Your task: Return the data below exactly, but only from the line containing "important to consider the impacts" through the line containing "difficult to set", with both of those lines included.

___ Supplied material ___

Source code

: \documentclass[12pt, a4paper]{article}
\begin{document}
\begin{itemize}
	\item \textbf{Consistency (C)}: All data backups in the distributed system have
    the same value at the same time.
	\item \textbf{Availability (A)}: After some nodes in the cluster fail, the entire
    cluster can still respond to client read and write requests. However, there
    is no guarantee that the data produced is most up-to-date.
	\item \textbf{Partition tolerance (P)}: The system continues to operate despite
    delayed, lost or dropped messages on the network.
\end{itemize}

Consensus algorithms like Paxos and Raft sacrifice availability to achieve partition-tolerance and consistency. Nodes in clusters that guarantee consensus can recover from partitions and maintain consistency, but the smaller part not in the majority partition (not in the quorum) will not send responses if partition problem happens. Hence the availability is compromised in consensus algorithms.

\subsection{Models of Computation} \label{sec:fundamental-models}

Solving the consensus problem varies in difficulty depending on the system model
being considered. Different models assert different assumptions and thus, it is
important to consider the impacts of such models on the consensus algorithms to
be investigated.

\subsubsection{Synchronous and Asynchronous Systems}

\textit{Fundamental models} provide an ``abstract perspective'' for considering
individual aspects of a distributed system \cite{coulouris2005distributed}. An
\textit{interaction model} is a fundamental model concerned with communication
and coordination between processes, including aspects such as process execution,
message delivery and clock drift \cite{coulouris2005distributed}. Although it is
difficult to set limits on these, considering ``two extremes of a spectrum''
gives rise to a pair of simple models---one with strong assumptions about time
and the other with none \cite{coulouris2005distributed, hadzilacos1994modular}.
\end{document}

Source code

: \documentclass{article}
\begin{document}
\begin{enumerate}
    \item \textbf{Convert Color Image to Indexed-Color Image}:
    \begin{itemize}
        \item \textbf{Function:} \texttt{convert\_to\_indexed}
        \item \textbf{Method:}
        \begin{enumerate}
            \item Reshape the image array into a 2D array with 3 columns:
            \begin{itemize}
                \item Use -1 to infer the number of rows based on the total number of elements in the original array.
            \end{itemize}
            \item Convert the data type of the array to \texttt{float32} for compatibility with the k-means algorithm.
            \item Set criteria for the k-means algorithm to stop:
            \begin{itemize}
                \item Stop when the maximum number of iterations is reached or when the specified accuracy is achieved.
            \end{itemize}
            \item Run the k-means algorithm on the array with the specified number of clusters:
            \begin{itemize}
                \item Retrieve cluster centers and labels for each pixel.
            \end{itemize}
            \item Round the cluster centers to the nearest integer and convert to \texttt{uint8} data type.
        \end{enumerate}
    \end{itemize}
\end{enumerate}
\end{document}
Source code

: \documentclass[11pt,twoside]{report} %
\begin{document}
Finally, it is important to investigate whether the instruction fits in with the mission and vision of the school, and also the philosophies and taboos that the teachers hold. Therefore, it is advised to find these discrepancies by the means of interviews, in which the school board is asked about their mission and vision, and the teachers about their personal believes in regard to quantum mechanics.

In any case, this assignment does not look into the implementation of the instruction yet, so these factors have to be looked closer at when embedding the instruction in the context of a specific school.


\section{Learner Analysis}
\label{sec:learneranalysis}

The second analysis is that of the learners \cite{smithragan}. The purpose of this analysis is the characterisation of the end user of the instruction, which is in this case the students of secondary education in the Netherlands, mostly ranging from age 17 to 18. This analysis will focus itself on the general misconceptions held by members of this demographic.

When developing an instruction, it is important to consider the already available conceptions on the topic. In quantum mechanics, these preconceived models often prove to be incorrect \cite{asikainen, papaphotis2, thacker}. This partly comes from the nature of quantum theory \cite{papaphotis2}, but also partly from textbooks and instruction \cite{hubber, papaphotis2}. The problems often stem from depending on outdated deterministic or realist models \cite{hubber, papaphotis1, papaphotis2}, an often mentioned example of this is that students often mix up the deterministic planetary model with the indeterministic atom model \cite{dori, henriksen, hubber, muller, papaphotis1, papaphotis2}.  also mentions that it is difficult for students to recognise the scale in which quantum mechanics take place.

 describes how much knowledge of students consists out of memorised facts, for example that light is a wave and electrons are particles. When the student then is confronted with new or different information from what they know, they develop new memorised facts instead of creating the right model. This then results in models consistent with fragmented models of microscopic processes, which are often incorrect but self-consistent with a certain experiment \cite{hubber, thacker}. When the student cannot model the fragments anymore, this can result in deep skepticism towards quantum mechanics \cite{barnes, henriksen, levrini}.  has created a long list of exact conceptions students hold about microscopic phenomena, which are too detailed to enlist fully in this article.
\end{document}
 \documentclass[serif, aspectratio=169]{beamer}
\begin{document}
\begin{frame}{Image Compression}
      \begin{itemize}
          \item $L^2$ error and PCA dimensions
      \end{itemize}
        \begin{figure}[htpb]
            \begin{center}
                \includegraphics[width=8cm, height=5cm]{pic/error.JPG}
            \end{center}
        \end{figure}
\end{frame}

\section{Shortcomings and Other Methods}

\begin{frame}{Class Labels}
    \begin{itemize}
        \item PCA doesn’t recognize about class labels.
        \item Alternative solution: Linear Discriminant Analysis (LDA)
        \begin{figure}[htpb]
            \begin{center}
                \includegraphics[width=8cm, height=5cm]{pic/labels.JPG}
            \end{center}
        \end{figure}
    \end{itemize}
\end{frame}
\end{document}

___

Result of this task:
important to consider the impacts of such models on the consensus algorithms to
be investigated.

\subsubsection{Synchronous and Asynchronous Systems}

\textit{Fundamental models} provide an ``abstract perspective'' for considering
individual aspects of a distributed system \cite{coulouris2005distributed}. An
\textit{interaction model} is a fundamental model concerned with communication
and coordination between processes, including aspects such as process execution,
message delivery and clock drift \cite{coulouris2005distributed}. Although it is
difficult to set limits on these, considering ``two extremes of a spectrum''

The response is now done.